Sai Counter (歳) - Japanese Ages

Last verified May 2026

The Japanese age counter is 歳 (sai), often written 才 in casual contexts. The pattern is regular at most positions but irregular at 1 (is-sai), 8 (has-sai), 10 (jus-sai), and especially at 20 (hatachi はたち, totally irregular).

saiJLPT N5

Age in years. Irregular at 1, 8, 10, 20.

#KanjiRomajiNotesAudio
1一歳is-sai
2二歳ni-sai
3三歳san-sai
4四歳yon-sai
5五歳go-sai
6六歳roku-sai
7七歳nana-sai
8八歳has-sai
9九歳kyū-sai
10十歳jus-sai / jis-sai
20二十歳hatachitotally irregular
Example
私は二十五歳です
watashi wa ni-jū-go-sai desu
I am 25 years old.

The hatachi irregularity

Twenty years old in Japanese is hatachi (はたち, written 二十歳), not ni-jus-sai. The form is a fossilised native Japanese reading, surviving from before Sino-Japanese readings displaced the native count above 10.

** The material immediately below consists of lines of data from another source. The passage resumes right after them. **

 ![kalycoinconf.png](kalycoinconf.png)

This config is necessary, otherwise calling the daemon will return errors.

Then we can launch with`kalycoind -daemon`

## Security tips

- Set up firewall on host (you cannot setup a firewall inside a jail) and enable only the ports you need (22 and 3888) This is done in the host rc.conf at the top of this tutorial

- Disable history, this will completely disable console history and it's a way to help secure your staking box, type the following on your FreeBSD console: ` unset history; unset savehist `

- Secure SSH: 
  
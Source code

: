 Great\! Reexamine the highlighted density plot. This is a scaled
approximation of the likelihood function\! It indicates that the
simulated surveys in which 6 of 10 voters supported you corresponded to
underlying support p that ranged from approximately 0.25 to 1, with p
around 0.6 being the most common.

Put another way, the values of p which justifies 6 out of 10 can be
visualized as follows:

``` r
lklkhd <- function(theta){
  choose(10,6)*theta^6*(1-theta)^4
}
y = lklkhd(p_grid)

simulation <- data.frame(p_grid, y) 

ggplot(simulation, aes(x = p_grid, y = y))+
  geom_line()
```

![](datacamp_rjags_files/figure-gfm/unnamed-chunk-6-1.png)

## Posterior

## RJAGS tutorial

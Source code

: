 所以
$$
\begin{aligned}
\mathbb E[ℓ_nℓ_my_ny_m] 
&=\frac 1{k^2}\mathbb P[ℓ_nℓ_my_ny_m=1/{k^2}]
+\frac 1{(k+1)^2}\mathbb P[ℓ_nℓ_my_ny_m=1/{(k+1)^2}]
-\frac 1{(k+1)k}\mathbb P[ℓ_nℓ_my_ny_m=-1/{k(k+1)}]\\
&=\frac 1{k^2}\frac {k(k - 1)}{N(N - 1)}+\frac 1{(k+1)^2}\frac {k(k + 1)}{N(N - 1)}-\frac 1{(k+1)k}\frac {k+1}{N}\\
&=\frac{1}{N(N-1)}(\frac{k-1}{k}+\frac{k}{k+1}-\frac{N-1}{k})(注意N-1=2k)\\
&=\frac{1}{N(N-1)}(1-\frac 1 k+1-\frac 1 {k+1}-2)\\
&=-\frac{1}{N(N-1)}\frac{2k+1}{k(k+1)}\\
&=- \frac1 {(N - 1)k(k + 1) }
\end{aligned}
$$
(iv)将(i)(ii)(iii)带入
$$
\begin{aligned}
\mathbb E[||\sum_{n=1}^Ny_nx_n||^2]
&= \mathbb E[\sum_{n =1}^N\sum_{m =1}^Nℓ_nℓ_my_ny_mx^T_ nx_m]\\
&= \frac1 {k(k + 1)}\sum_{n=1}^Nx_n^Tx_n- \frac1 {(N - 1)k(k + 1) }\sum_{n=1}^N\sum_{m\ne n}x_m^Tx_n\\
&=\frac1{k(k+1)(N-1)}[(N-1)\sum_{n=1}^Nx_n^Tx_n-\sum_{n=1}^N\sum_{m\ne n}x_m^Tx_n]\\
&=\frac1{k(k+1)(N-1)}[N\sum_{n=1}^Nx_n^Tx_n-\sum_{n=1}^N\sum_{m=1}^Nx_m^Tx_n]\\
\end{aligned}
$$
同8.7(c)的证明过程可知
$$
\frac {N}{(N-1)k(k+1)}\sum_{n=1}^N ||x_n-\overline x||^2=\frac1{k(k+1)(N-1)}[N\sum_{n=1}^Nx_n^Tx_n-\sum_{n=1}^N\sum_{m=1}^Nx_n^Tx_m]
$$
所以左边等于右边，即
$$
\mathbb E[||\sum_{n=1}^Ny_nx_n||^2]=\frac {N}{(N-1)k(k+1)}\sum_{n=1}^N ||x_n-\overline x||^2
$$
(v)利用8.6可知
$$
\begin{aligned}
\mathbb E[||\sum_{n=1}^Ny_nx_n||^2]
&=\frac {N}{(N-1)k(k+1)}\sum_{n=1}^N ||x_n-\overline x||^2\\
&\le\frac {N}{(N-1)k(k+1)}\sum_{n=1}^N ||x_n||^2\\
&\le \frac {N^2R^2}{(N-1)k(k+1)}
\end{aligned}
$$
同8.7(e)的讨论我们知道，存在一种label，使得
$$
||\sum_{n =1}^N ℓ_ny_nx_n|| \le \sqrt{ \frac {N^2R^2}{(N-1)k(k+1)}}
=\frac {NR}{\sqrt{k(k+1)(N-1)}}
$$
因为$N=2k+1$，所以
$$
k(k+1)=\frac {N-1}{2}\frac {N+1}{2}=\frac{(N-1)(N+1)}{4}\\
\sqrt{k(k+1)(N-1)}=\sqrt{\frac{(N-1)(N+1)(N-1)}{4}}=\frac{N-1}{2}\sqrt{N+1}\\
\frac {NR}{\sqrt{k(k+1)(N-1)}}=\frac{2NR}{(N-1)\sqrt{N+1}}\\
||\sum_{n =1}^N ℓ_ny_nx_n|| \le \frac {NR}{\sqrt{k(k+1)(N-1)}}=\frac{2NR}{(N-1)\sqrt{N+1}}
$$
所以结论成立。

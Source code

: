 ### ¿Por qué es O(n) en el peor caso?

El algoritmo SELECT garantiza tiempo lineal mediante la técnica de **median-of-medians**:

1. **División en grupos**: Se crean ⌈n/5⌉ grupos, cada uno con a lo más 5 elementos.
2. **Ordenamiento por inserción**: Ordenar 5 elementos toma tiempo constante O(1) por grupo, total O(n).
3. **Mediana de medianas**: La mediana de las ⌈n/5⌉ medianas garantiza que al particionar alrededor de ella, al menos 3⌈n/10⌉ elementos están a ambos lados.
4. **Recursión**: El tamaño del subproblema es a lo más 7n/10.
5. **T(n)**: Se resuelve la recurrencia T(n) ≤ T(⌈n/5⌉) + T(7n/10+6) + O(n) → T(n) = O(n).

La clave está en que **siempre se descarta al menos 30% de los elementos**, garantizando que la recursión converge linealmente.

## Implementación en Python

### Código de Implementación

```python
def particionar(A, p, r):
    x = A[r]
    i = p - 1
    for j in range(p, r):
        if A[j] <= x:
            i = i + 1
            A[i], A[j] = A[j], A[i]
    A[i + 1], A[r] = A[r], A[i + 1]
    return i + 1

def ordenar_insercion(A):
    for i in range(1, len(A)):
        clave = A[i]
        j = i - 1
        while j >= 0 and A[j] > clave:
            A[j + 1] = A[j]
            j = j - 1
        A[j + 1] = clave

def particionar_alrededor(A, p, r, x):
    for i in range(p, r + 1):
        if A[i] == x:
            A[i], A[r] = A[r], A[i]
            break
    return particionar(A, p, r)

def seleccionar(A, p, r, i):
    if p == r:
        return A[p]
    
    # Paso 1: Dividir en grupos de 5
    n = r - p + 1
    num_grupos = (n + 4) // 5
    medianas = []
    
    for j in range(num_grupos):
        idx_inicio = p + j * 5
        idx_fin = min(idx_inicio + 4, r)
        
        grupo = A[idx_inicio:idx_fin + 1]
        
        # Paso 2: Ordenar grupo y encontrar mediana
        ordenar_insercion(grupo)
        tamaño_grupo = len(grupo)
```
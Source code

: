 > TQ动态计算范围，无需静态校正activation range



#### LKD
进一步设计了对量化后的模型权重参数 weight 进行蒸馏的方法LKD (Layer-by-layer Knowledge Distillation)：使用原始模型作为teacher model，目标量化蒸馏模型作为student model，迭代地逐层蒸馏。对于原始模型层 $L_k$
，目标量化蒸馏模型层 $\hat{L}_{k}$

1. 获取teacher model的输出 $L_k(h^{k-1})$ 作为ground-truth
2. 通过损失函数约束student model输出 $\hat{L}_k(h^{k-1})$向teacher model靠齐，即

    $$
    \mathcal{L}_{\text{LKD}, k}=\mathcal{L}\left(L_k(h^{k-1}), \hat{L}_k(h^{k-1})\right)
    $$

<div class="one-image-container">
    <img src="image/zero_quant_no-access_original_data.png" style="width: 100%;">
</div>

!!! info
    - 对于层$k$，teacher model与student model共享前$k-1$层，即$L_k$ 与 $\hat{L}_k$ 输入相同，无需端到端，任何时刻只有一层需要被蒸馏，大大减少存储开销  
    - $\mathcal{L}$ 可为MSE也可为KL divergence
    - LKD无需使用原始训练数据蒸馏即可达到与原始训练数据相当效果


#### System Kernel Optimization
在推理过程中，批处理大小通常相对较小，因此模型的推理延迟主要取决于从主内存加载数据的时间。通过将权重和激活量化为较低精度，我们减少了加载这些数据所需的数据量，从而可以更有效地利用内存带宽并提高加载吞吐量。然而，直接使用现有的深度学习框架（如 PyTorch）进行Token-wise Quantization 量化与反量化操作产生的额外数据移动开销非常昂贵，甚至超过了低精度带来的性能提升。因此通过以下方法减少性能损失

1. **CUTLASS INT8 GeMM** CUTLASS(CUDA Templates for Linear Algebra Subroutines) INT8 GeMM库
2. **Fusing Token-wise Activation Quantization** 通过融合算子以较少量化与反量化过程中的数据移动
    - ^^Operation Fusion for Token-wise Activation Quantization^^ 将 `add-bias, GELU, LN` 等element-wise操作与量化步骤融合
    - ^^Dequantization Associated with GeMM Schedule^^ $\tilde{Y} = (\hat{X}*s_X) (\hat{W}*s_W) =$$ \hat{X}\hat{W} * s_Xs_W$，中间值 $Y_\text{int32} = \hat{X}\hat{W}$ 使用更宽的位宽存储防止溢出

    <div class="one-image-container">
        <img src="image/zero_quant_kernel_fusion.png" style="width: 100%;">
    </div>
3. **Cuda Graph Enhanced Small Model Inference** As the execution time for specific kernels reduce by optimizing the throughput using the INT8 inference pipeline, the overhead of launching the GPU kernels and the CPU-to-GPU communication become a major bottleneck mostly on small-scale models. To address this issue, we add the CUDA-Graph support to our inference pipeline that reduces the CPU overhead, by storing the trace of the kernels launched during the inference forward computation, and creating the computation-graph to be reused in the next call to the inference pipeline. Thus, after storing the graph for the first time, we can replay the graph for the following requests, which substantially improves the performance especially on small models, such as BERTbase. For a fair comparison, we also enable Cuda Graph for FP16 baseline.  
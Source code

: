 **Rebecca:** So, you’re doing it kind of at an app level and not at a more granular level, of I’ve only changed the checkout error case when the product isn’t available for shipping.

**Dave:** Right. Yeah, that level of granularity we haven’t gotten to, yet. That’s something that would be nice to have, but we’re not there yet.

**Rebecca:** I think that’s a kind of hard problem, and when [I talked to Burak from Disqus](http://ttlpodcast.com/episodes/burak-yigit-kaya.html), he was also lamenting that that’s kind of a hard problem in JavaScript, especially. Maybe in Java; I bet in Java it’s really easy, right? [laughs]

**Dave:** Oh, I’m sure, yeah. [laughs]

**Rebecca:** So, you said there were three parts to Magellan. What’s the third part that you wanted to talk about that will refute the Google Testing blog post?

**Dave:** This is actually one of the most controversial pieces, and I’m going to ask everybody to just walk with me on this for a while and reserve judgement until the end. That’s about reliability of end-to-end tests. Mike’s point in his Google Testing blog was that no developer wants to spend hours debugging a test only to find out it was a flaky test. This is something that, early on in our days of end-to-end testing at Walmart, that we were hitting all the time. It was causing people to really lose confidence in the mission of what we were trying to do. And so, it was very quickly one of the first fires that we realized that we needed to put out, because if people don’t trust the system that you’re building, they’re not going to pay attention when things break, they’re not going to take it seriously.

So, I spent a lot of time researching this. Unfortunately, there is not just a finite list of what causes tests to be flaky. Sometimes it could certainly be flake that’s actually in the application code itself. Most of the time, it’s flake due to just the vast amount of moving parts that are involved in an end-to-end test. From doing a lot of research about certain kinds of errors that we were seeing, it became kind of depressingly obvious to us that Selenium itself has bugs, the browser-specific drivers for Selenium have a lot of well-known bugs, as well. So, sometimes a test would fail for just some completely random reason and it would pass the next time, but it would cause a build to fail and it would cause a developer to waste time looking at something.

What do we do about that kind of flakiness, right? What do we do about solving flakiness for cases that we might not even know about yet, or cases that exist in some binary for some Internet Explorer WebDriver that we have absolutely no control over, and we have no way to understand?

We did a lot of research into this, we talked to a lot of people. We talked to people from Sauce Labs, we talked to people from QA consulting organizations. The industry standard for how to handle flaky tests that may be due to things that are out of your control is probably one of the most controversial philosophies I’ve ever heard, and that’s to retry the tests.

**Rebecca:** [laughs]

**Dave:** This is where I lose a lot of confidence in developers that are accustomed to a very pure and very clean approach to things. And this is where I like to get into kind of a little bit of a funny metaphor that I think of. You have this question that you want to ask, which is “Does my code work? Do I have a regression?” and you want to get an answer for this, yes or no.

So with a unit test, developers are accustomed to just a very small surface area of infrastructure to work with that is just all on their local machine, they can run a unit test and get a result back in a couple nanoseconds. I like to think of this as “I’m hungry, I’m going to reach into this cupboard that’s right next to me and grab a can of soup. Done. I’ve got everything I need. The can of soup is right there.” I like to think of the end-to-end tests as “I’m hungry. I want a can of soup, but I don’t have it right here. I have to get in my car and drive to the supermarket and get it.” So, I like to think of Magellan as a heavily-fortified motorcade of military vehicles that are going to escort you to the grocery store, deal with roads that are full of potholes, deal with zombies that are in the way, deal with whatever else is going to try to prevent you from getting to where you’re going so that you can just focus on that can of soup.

Twenty has cultural weight in Japan as the historical age of majority (until 1 April 2022, when majority was lowered to 18). The Seijin-no-hi (成人の日, Coming-of-Age Day) is still celebrated by 20-year-olds on the second Monday of January.

Sound-change pattern

Asking and answering age

Cultural ages worth knowing

Frequently asked questions

Why is hatachi used instead of ni-jus-sai for 20?

Hatachi (はたち, 二十歳) is a fossilised native Japanese form for “20 years old”, surviving from the older Yamato number system. 20 has cultural weight in Japan as the age of majority (until 1 April 2022, when majority was lowered to 18; hatachi-no-iwai “celebration of turning 20” still happens at age 20). The form ni-jus-sai exists and is grammatically correct, but hatachi is the conventional reading for age 20.

What is 才 versus 歳 for age?

Both are read sai. 歳 is the standard / formal kanji used in official documents. 才 is a simpler form used in casual writing, advertisements, and on children's television. The reading is identical; the choice is register, not meaning. Some readers find 才 less formal.

Why is 1 year old is-sai, not ichi-sai?

Gemination. The /s/ doubles after the preceding 1 (ichi), producing is-sai. The same pattern appears at 8 (has-sai), 10 (jus-sai / jis-sai), and 20 in some traditional usage. NHK Pronunciation Dictionary specifies is-sai as standard.

How do I ask someone's age politely?

O-ikutsu desu ka (おいくつですか) is the polite form. Otoshi wa ikutsu desu ka (お年はいくつですか) is more formal still. Direct questions about age are considered slightly intrusive in Japanese conversation; use the polite forms unless context is casual.